Just wondering what everyone is doing when your not visiting all the sights and sounds of Chiang Mai. What keeping you occupied during those long rainy days without going bonkers?


----------



## Digitalwolf2017 (Oct 21, 2011)

Wow. I guess replying to blogs would not be counted among them... lol.


----------



## duncbUK (Apr 19, 2011)

it's not the most active site in the world.

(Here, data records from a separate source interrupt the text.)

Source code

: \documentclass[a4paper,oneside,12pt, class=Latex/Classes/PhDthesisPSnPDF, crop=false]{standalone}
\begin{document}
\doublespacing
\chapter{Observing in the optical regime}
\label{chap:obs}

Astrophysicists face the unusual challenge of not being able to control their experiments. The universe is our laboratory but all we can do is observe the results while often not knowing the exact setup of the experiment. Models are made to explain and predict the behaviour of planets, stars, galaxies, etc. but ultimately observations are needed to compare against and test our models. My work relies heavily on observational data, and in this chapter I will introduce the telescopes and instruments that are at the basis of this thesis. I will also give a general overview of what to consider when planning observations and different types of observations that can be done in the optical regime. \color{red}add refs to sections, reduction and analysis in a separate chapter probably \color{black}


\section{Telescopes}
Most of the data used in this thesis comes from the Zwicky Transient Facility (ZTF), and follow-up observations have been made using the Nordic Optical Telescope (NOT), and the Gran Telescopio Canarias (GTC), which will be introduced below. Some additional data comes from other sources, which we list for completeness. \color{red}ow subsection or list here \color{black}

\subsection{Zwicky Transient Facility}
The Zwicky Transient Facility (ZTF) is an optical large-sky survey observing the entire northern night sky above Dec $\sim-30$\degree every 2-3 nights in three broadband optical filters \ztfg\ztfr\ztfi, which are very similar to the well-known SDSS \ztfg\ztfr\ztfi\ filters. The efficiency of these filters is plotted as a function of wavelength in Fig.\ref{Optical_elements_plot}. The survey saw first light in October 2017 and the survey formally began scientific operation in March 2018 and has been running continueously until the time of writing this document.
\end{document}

I used to teach and am going back to teach at the end of the month- partly for something to do- teaching a mere 20 hours in a week is hardly work


----------



## kika83 (Oct 20, 2011)

*massage*

I'd go out and get a massage. It's the cure to everything - including boredom! 
Did you know that 1 hour massage is as good as 8 hours sleep?


----------



## Kiniyeow (Oct 11, 2010)

ok,i guess posting on this and other sites can be considered a hobby along with the occasional massage here and there, but does anyone do any woodworking, painting, building something to pass the time away on those raining days? Lets face it, its been raining cats and dogs in Thailand recently.


----------



## Eyeball97 (Oct 4, 2011)

I'd have to say the Internet. A decent internet connection and my media player loaded up with all the current tv series (well, the ones that I watch) updated daily and connected to a plasma, is one of the things kept me sane in Tanzania. Am praying I can get a decent connection in Thailand... Which I'll find out soon enough I'm currently in Muscat on my way there (Chiang Rai) ... 

For the days I don't go out, a few hours catching up with some of my favourite tv series is good enough for me...


----------



## kika83 (Oct 20, 2011)

*Thai Cooking?*

Have you ever tried cooking Thai food? You can go to a class, or just try it at home. It would be a great skill to take home with you!


----------